• REQUIRED WORK
Search the records for lines with the word "apply" and copy each match.

• Collected data
==*==

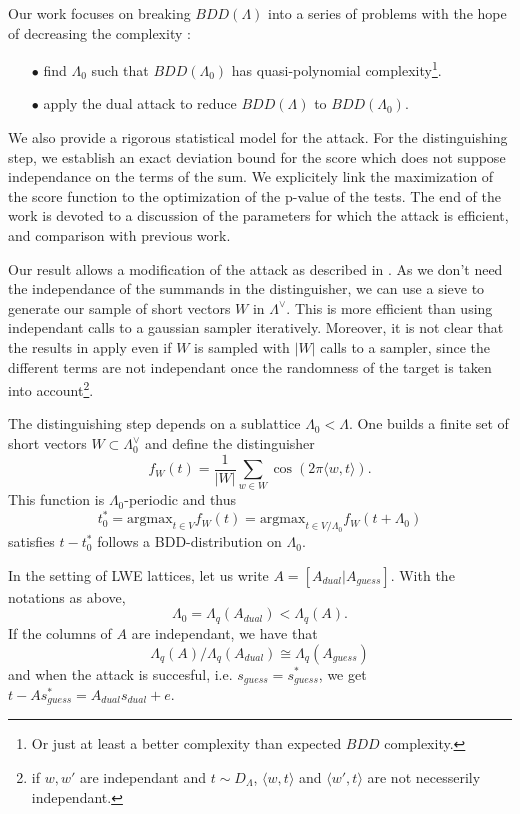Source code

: \documentclass{article}
\begin{document}
Our work focuses on breaking $BDD(\Lambda)$ into a series of problems with the hope of decreasing the complexity :
\begin{itemize}
\item[$\bullet$] find $\Lambda_0$ such that $BDD(\Lambda_0)$ has quasi-polynomial complexity\footnote{Or just at least a better complexity than expected $BDD$ complexity.}.
\item[$\bullet$] apply the dual attack to reduce $BDD(\Lambda)$ to $BDD(\Lambda_0)$. 
\end{itemize} 

We also provide a rigorous statistical model for the attack. For the distinguishing step, we establish an exact deviation bound for the score which does not suppose independance on the terms of the sum. We explicitely link the maximization of the score function to the optimization of the p-value of the tests. The end of the work is devoted to a discussion of the parameters for which the attack is efficient, and comparison with previous work. 

Our result allows a modification of the attack as described in \cite{pouly2023provable}. As we don't need the independance of the summands in the distinguisher, we can use a sieve to generate our sample of short vectors $W$ in $\Lambda^\vee$. This is more efficient than using independant calls to a gaussian sampler iteratively. Moreover, it is not clear that the results in \cite{pouly2023provable} apply even if $W$ is sampled with $|W|$ calls to a sampler, since the different terms are not independant once the randomness of the target is taken into account\footnote{if $w,w'$ are independant and $t\sim D_\Lambda$, $\langle w , t \rangle $ and $\langle w' , t \rangle $ are not necesserily independant.}.   
 
The distinguishing step depends on a sublattice $\Lambda_0 < \Lambda$. One builds a finite set of short vectors $W\subset \Lambda_0^\vee$ and define the distinguisher
$$f_W(t) = \frac{1}{|W|} \sum_{w\in W} \cos (2\pi \langle w, t\rangle ).$$ 
This function is $\Lambda_0$-periodic and thus 
$$ t_0^* = \text{argmax}_{t\in V} f_W(t) = \text{argmax}_{t\in V/\Lambda_0} f_W(t+ \Lambda_0) $$
satisfies $t - t_0^*$ follows a BDD-distribution on $\Lambda_0$.

In the setting of LWE lattices, let us write $A  = [A_{dual} | A_{guess} ]$. With the notations as above, 
$$\Lambda_0 = \Lambda_{q}(A_{dual}) < \Lambda_q(A).$$ 
If the columns of $A$ are independant, we have that 
$$\Lambda_{q}(A) / \Lambda_{q}(A_{dual}) \cong \Lambda_{q}(A_{guess})$$ 
and when the attack is succesful, i.e. $s_{guess} = s_{guess}^*$, we get $t-As_{guess}^* = A_{dual}s_{dual} + e$.
\end{document}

==*==

• EXERCISE ANSWER
\item[$\bullet$] apply the dual attack to reduce $BDD(\Lambda)$ to $BDD(\Lambda_0)$. 
Our result allows a modification of the attack as described in \cite{pouly2023provable}. As we don't need the independance of the summands in the distinguisher, we can use a sieve to generate our sample of short vectors $W$ in $\Lambda^\vee$. This is more efficient than using independant calls to a gaussian sampler iteratively. Moreover, it is not clear that the results in \cite{pouly2023provable} apply even if $W$ is sampled with $|W|$ calls to a sampler, since the different terms are not independant once the randomness of the target is taken into account\footnote{if $w,w'$ are independant and $t\sim D_\Lambda$, $\langle w , t \rangle $ and $\langle w' , t \rangle $ are not necesserily independant.}.   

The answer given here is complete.